A single number is the answer: how many lines of the data hold "node"?

··· Data to examine

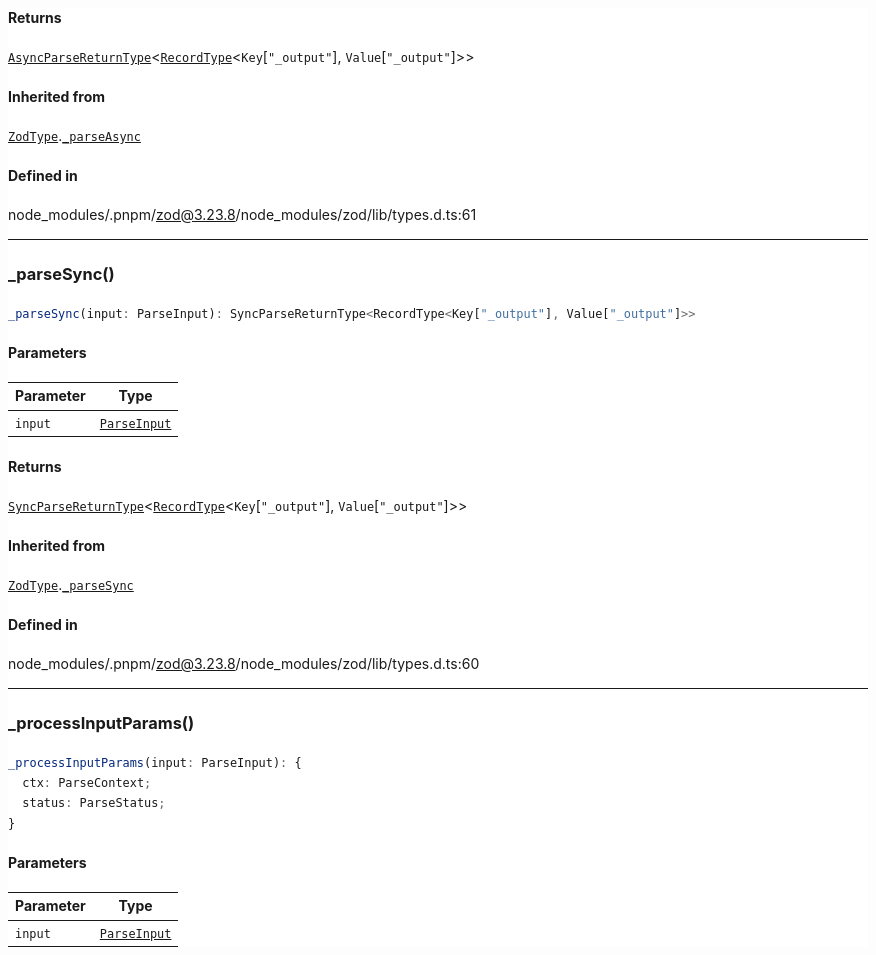 #### Returns

[`AsyncParseReturnType`](../type-aliases/AsyncParseReturnType.md)\<[`RecordType`](../type-aliases/RecordType.md)\<`Key`\[`"_output"`\], `Value`\[`"_output"`\]\>\>

#### Inherited from

[`ZodType`](ZodType.md).[`_parseAsync`](ZodType.md#_parseasync)

#### Defined in

node\_modules/.pnpm/zod@3.23.8/node\_modules/zod/lib/types.d.ts:61

***

### \_parseSync()

```ts
_parseSync(input: ParseInput): SyncParseReturnType<RecordType<Key["_output"], Value["_output"]>>
```

#### Parameters

| Parameter | Type |
| ------ | ------ |
| `input` | [`ParseInput`](../type-aliases/ParseInput.md) |

#### Returns

[`SyncParseReturnType`](../type-aliases/SyncParseReturnType.md)\<[`RecordType`](../type-aliases/RecordType.md)\<`Key`\[`"_output"`\], `Value`\[`"_output"`\]\>\>

#### Inherited from

[`ZodType`](ZodType.md).[`_parseSync`](ZodType.md#_parsesync)

#### Defined in

node\_modules/.pnpm/zod@3.23.8/node\_modules/zod/lib/types.d.ts:60

***

### \_processInputParams()

```ts
_processInputParams(input: ParseInput): {
  ctx: ParseContext;
  status: ParseStatus;
}
```

#### Parameters

| Parameter | Type |
| ------ | ------ |
| `input` | [`ParseInput`](../type-aliases/ParseInput.md) |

······

[Answer space]:
2